Why is this a big deal? Because for the greater part of the late 20th century and the 21st century, the Serpenti Tubogas has mainly been offered in quartz (with the exception of the earliest references which predate Quartz timekeeping.) Since its proliferation in the late 1970s and early 80s, quartz technology presented a more pragmatic choice for the Serpenti Tubogas given the compact dimensions along with the usual slew of benefits. Throughout this era, Bvlgari made numerous iterations of Serpenti Tubogas watches featuring watch heads in a plethora of different shapes. Its main point of distinction were those sensuously coiled bracelets, at times woven from tricolor gold, at others crafted in bicolor steel and gold, but always supple, stylish and spectacular.
For this reason, fans of the Serpenti Tubogas seldom minded the quartz movement. Its singular appeal is derived from the unique craftsmanship behind its core design, inspired by industrial pipes once used throughout the city of Rome to transport pressurized gas. Literally meaning gas pipe in Italian, the tubogas signature aesthetic traditionally involves coiling of extra-long strips of metal (gold or steel) around a flexible metal blade. Since its introduction in 1948, Bvlgari has kept true to the original craftsmanship, preserving it as a distinct part of its brand heritage.
That said, the need to consistently evolve and grow the Serpenti Tubogas was not lost on Bvlgari’s creative department, in particular its chief watch designer Fabrizio Buonamassa Stigliani. This present design, with the Serpenti head in combination with Tubogas bracelet for instance, debuted in 2010. Shortly after in 2014, Bvlgari introduced the Serpenti Spiga in ceramic which was the first Serpenti model featuring a bracelet composed of individual links. That paved the way for the Serpenti Spiga with matelassé bracelet in 2021, sporting individual links in gold and — for the first time — diamond setting.
And now, with the release of self-winding BVS 100 Lady Solotempo, the Serpenti Tubogas has arrived at its newest milestone. This in-house caliber builds upon what Bvlgari has steadily achieved in the last five years: a certain expertise with extra-small movements. Indeed, this is not the first time Bvlgari has created an in-house mechanical movement for the Serpenti timepieces.
In 2020, the manufacture released a manual-winding tourbillon caliber for the Serpenti Seduttori, a fully iced out white gold timepiece with its Serpenti head measuring just 34mm at its widest and a glorious circular aperture at six o’clock exposing a miniaturized flying tourbillon which is just a wonder to behold.

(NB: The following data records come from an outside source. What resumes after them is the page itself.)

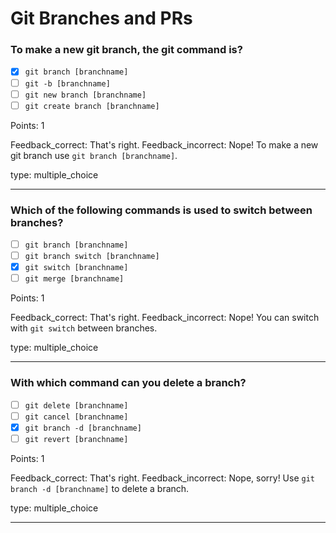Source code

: # Git Branches and PRs

### To make a new git branch, the git command is?

- [x] `git branch [branchname]`
- [ ] `git -b [branchname]`
- [ ] `git new branch [branchname]`
- [ ] `git create branch [branchname]`

Points: 1

Feedback_correct: That's right. Feedback_incorrect: Nope! To make a new git branch use
`git branch [branchname]`.

type: multiple_choice

---

### Which of the following commands is used to switch between branches?

- [ ] `git branch [branchname]`
- [ ] `git branch switch [branchname]`
- [x] `git switch [branchname]`
- [ ] `git merge [branchname]`

Points: 1

Feedback_correct: That's right. Feedback_incorrect: Nope! You can switch with `git switch` between
branches.

type: multiple_choice

---

### With which command can you delete a branch?

- [ ] `git delete [branchname]`
- [ ] `git cancel [branchname]`
- [x] `git branch -d [branchname]`
- [ ] `git revert [branchname]`

Points: 1

Feedback_correct: That's right. Feedback_incorrect: Nope, sorry! Use `git branch -d [branchname]` to
delete a branch.

type: multiple_choice

---

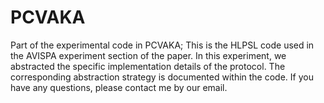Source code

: # PCVAKA
Part of the experimental code in PCVAKA; This is the HLPSL code used in the AVISPA experiment section of the paper. In this experiment, we abstracted the specific implementation details of the protocol. 
The corresponding abstraction strategy is documented within the code. If you have any questions, please contact me by our email.
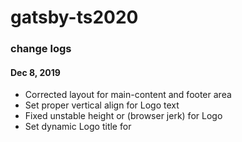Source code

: # gatsby-ts2020

### change logs

#### Dec 8, 2019
- Corrected layout for main-content and footer area
- Set proper vertical align for Logo text
- Fixed unstable height or (browser jerk) for Logo
- Set dynamic Logo title for <title> tag and <Helmet>
- Fixed ALT for Logo

#### Nov 30, 2019
- cut the `develop` branch
- added plugin `gatsby-source-filesystem`
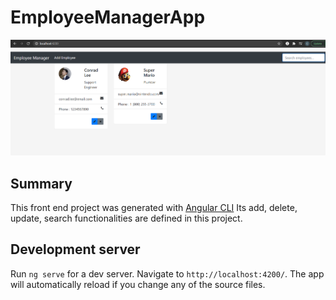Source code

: # EmployeeManagerApp

![](images/employee-manager-app.png)

## Summary

This front end project was generated with [Angular CLI](https://github.com/angular/angular-cli)
Its add, delete, update, search functionalities are defined in this project.


## Development server

Run `ng serve` for a dev server. Navigate to `http://localhost:4200/`. The app will automatically reload if you change any of the source files.

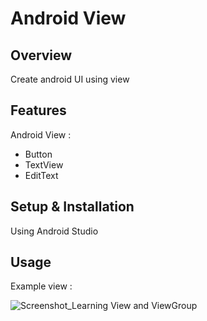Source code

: # Android View

## Overview
Create android UI using view

## Features
Android View :
- Button
- TextView
- EditText

## Setup & Installation 
Using Android Studio

## Usage
Example view :

![Screenshot_Learning View and ViewGroup](https://user-images.githubusercontent.com/56164259/68088598-59b20f80-fe93-11e9-852d-100761101929.png)
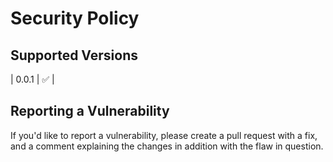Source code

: # Security Policy

## Supported Versions

| 0.0.1   | :white_check_mark: |

## Reporting a Vulnerability

If you'd like to report a vulnerability, please create a pull request with a fix, and a comment explaining the changes in addition with the flaw in question.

Moreover, the Caliber BVL 150 is a shaped movement custom manufactured for the Serpenti Seduttori, with a 40-hour power reserve that is adequate for a jewelry timepiece.
This dazzling ladies manual wind tourbillon must have given Bvlgari a hankering for more because another extra-small caliber was presented just two years later. The super small and super adorable Piccolissimo Caliber BVL 100. Touted as the smallest movement of the 21st century, this manual wind time only movement measures 12mm in diameter with a thickness of 2.50mm, weighing just 1.30 grams. It opened up a world of possibilities for Bvlgari, and first met the public through the high jewelry Serpenti Misteriosi collection.
Apart from beautiful gem-setting and enamel crafting, these timepieces truly embraced Bvlgari’s identity as a jeweler watchmaker. They were designed with a modular case construction that offered the possibility to remove the watch dial and movement from the Serpenti’s mouth. This means that movement be sent back to the manufacture for servicing, the wearer may continue to wear the Serpenti Misteriosi purely as a jewelry piece.
Piccolissimo Caliber BVL 100 is a manually wound round movement with twin barrels providing 30-hour power reserve. Besides the Serpenti Misteriosi, it is also found in the models within the Monete collection which includes the showstopping Monete Catene Dual Time with not one but two Piccolissimo movements.
In turn, Caliber BVS 100 Lady Solotempo expands the portfolio of extra-small movements at Bvlgari while having the distinct pleasure of being the first self-winding time-only caliber in the family. This is delightfully emphasized by an oscillating weight aptly decorated with a snake scale motif visible through the exhibition case back. Developed and produced entirely in-house at its manufacture in Le Sentier, it has a robust 50-hour power reserve.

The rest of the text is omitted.